Su entrambi i percorsi la Provincia di Taranto intende fare la propria parte, e in tale logica già da tempo va formulando proprie proposte, che qui brevemente riassumo.
Sotto il primo profilo occorre ammettere che il CUJ, oramai irrigidito in una funzione strumentale e sussidiaria, ha progressivamente perso il suo tradizionale peso politico e non è più in grado di progettare il futuro della nostra università, né riesce ad intercettare nuove risorse strutturali e finanziarie sostitutive (o almeno integrative) di quelle dei due enti locali maggiori.
E' tempo, perciò, di trovare uno strumento più duttile e meno autoreferenziale di quello consortile ovvero un nuovo soggetto istituzionale finanziariamente autonomo in quanto capace di coinvolgere attivamente i mondi della produzione e della finanza, ai quali non va più negato quel ruolo di co-protagonismo progettuale e propositivo finora incautamente riservato ai soli enti locali.
La Provincia ritiene che allo scopo ben si presterebbe un'apposita "fondazione", e in tale prospettiva sta organizzandosi sin dal mio insediamento, senza pretese di primogenitura ma anche senza opportunistici accomodamenti con chi la pensa diversamente.
Con riguardo al secondo aspetto di problematicità evidenziato, mi rendo conto che l'autonomia delle tre facoltà da cui dipendono alcuni corsi di laurea consolidati su Taranto (Economia, Giurisprudenza e Scienze naturali) è stata resa più difficile dalla recente normativa nazionale, rivelatasi poco illuminata e alquanto ragionieristica. Ma, come ho già cercato di sottolineare, l'autonomia è un essenziale fattore di tenuta dell'insediamento universitario tarantino, e questo "nodo" (che è di specifica competenza degli Organi accademici e di governo di codesta Università) non può più essere rimandato nel tempo.

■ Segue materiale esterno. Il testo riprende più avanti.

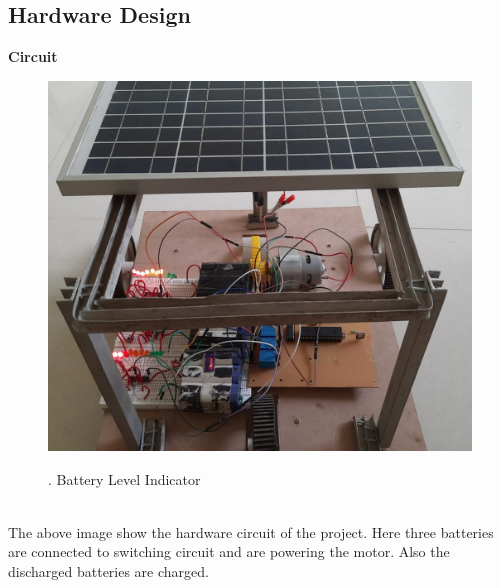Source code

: \documentclass[a4paper,12pt]{article}
\begin{document}
\subsection{Hardware Design}
\textbf{Circuit}\\[1cm]
\begin{figure}[!h]
\centering
\includegraphics[scale=0.3]{hw1.jpeg}\\
\caption{. Battery Level Indicator}
\end{figure}\\
The above image show the hardware circuit of the project. Here three batteries are connected to switching circuit and are powering the motor. Also the discharged batteries are charged.
\end{document}
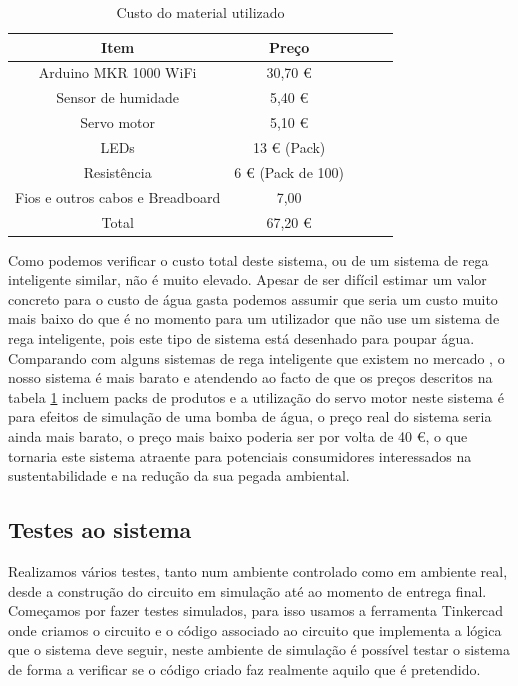\documentclass[conference]{IEEEtran}
\begin{document}
\begin{table}[ht]
\centering
\small
\begin{tabular}{|c|c|c|c|c|}
    \hline
    \rowcolor{gray}
    \color{white}Item & \color{white}Preço \\
    \hline
    Arduino MKR 1000 WiFi & 30,70 € \\
    \hline
    Sensor de humidade & 5,40 € \\
    \hline
    Servo motor & 5,10 € \\
    \hline
    LEDs & 13 € (Pack) \\
    \hline
    Resistência & 6 € (Pack de 100) \\
    \hline
    Fios e outros cabos e Breadboard & 7,00 \\
    \hline
    \rowcolor{gray}
    \color{white}Total & \color{white}67,20 € \\
    \hline
\end{tabular}
\vspace{1em}
\caption{Custo do material utilizado}
\label{pricetable}
\end{table}

Como podemos verificar o custo total deste sistema, ou de um sistema de 
rega inteligente similar, não é muito elevado. Apesar de ser difícil estimar 
um valor concreto para o custo de água gasta podemos assumir que seria um custo 
muito mais baixo do que é no momento para um utilizador que não use um sistema de 
rega inteligente, pois este tipo de sistema está desenhado para poupar água. 
Comparando com alguns sistemas de rega inteligente que existem no 
mercado \cite{amazonOrbit} \cite{amazonNetro}, o nosso sistema é mais barato e 
atendendo ao facto de que os preços descritos na tabela \ref{pricetable} incluem packs de 
produtos e a utilização do servo motor neste sistema é para efeitos de simulação 
de uma bomba de água, o preço real do sistema seria ainda mais barato, o preço mais 
baixo poderia ser por volta de 40 €, o que tornaria este sistema atraente para 
potenciais consumidores interessados na sustentabilidade e na redução da sua pegada 
ambiental.

\subsection{Testes ao sistema}

Realizamos vários testes, tanto num ambiente controlado como em ambiente real, desde 
a construção do circuito em simulação até ao momento de entrega final. Começamos 
por fazer testes simulados, para isso usamos a ferramenta Tinkercad \cite{tinkercad} onde 
criamos o circuito e o código associado ao circuito que implementa a lógica 
que o sistema deve seguir, neste ambiente de simulação é possível testar 
o sistema de forma a verificar se o código criado faz realmente aquilo 
que é pretendido.
\end{document}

Il pericolo che intravedo, infatti, è la fuga in avanti dei soliti scontenti che, prendendo a pretesto gli eventuali eccessi di cautela, tentino di rispolverare l'antico progetto d'università jonico-salentina (proprio in questi giorni rimesso in piedi in ambienti leccesi). Questo contesto noi non lo condividiamo anche perché penalizzerebbe l'impegno appassionato del magnifico rettore dell'università di Bari, Giovanni Girone.
D'altro canto, nessuno nega che il sistema universitario pugliese abbia bisogno di una messa a punto con il taglio dei "rami secchi" e il riequilibrio territoriale della complessiva offerta formativa, ma quest'azione, che rientra tra i compiti del CUR (Comitato universitario regionale), non può che seguire – logicamente e temporalmente – la correzione dei gravi errori di valutazione programmatoria commessi a danno del polo di Taranto (che, sia detto per inciso, vanta la stessa anzianità istitutiva di Foggia e conta una popolazione studentesca addirittura superiore a quella di molte università statali!).
A questo punto ci sarebbe qualche altra cosa da aggiungere con riguardo alla stanzialità dei docenti e alla necessità di potenziamento delle strutture e dei servizi destinati agli studenti (alloggi, mense, trasporti), ma sono argomenti che ci porterebbero lontano, ed io non intendo rubarvi altro tempo.
Sono convinto che l'Università per un verso, e l'EDISU per l'altro, sapranno assumere le iniziative necessarie per risolvere questi problemi che, altrimenti, non meno degli altri potrebbero compromettere il consolidamento del polo tarantino.
Ma una cosa è certa, ed è che gli sforzi dei singoli (dell'Università, della Regione, dell'EDISU, degli enti locali, delle forze economico-produttive) a nulla serviranno se non ci si organizzerà tutti assieme non solo per decidere le cose da fare subito, ma soprattutto per progettare e promuovere il futuro dell'insediamento universitario jonico-murgese che, emblematicamente, nell'attuale programma della Provincia di Taranto coincide, e quasi si confonde, col futuro della stessa comunità".